I have been investing in our deferred compensation (on/off) but mostly on for the entire time. I made a huge mistake in 08, got scared, put money in fixed account, and the rest is history. Have been contributing $10,000 a year and plan to increase that each year until I retire. Current balance is $215,000. Here is my question. I currently have my allocations as...

Small/mid/specialty %31
Large cap value %28
Large cap growth %15
Global/international %13
Bonds %12
Stability of principal %1

I really have no idea what any of the above means. A quick meet with the Vanguard advisor, and this is where things were put. The person helping really didnt seem to know much, and I made selections off of risk and ten year histories. I am not sure if this was the correct way or proper selection/s. I believe keeping things high risk at this point would provide the most benefit. Any advice....? It seems to me most financial advisors wont be interested in someone like me because of the retirement system I am in.

Are compounding interest calculators accurate. I am receiving estimates of $550,000 on the $215,000 in 12 years. Seems high to me.

I will have about $75,000 in a mortgage left on a house that is currently valued at $550,000. We are not planning to move, dont travel much, and will have no CC debit/car payments.

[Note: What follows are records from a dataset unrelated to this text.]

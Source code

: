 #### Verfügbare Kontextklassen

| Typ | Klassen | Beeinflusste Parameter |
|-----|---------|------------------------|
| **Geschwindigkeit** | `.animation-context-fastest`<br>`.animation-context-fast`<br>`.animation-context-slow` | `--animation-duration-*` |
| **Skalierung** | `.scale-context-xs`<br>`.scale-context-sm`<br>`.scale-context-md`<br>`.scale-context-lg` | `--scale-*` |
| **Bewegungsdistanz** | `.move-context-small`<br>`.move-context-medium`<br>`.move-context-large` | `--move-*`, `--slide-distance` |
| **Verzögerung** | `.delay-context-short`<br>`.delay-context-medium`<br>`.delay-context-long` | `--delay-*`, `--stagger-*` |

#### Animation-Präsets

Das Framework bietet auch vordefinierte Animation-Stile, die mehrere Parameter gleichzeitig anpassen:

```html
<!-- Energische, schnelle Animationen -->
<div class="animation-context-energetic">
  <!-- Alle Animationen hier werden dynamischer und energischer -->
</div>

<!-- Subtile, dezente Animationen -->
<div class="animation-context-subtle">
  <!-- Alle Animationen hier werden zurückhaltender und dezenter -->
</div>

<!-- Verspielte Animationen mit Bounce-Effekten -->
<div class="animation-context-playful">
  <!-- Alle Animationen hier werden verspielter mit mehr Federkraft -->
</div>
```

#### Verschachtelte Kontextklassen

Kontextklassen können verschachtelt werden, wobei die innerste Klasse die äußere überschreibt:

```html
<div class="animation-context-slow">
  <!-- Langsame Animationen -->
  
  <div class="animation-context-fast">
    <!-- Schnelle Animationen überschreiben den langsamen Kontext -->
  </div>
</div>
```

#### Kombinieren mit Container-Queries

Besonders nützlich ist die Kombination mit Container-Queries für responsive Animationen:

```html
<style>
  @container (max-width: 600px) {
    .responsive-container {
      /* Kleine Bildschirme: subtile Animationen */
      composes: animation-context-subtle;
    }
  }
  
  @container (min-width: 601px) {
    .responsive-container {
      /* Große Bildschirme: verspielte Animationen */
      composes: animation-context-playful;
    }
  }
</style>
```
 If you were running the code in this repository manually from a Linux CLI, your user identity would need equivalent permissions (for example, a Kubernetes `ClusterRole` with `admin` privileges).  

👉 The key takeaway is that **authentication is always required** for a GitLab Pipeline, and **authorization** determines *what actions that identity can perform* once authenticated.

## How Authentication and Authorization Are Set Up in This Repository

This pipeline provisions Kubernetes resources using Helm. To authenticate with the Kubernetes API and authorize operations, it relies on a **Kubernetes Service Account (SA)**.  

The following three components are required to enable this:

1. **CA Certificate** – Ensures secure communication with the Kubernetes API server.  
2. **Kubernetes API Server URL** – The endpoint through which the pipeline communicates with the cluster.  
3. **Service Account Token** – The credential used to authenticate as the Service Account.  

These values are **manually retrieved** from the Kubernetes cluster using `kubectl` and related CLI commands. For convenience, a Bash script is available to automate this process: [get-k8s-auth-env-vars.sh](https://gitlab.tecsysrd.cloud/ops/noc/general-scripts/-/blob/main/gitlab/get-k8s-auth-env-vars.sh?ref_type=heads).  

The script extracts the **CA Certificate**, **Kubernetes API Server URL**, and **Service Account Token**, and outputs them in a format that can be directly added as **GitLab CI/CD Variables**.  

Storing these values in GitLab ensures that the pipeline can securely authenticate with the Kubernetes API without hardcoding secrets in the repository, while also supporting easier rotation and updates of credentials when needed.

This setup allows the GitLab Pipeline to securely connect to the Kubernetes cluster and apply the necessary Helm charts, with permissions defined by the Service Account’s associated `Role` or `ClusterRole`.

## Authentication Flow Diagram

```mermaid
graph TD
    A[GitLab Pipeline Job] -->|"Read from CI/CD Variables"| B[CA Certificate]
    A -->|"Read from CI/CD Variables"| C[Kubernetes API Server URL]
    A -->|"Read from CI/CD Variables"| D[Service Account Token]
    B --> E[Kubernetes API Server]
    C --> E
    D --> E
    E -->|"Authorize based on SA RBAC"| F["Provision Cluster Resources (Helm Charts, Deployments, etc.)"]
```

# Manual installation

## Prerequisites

I have read through a ton of these posts and greatly appreciate the sharing of info and suggestions everyone makes.

Take care
 
Welcome.

For your deferred compensation, I would have them split about 80% stock / 20% bonds in index fund if you have them available.
In other words, Vanguard Total Stock Market Index and Vanguard Total Bond Mark Index.

What happens if you don't live until 50 ?
Does your spouse get anything?
 
Hi,

I am a government employee with 18 years of service (12 to go) in a very stressful work environment. My retirment is tax based/funded and as long as I live until 50, I will collect 82% of my income for life. I am currently earning $125,000 yr ( this includes overtime so the next number wont mathmatically work), and the current estimate provided by my retirement plan estimated 2% cola until February 2030 with a monthly check of 11,150. That is plenty of money for my small family, wife and daughter. Daughter will be college age at that time, but we are investing hard in her now with school work, study habits, etc and hoping our work now will pay off later. A lot of people in my shoes retire and then get another job “double dipping.” They substantially increase their income for five-ish years and then pay off all debt retiring permanently. I will make that decision then, but am planning on only doing this once.

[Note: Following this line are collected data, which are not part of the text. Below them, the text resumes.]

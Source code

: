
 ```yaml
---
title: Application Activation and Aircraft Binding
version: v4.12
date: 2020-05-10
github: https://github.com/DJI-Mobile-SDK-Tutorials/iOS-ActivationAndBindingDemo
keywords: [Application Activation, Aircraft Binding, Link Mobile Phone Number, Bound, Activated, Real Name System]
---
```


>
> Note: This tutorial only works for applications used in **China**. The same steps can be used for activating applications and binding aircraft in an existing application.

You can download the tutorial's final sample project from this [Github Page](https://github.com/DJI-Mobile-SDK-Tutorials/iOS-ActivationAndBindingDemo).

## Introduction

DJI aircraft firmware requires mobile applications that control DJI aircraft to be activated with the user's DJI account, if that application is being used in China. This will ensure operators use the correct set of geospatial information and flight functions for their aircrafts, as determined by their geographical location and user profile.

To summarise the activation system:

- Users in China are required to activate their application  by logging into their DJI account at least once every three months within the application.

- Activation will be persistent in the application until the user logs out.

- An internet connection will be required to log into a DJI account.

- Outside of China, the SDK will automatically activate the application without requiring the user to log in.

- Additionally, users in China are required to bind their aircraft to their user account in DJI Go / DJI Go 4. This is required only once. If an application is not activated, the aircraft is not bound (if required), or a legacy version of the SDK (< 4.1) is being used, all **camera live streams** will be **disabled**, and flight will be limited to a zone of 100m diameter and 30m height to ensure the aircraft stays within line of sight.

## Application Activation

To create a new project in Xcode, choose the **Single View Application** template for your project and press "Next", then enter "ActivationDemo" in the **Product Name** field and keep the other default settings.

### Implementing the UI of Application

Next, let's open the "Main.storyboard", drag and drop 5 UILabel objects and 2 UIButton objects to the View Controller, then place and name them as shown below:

We will not receive any social security benefits. My wife will receive approximately $2,000 when I am 53.

I have been investing in our deferred compensation (on/off) but mostly on for the entire time. I made a huge mistake in 08, got scared, put money in fixed account, and the rest is history. Have been contributing $10,000 a year and plan to increase that each year until I retire. Current balance is $215,000. Here is my question. I currently have my allocations as...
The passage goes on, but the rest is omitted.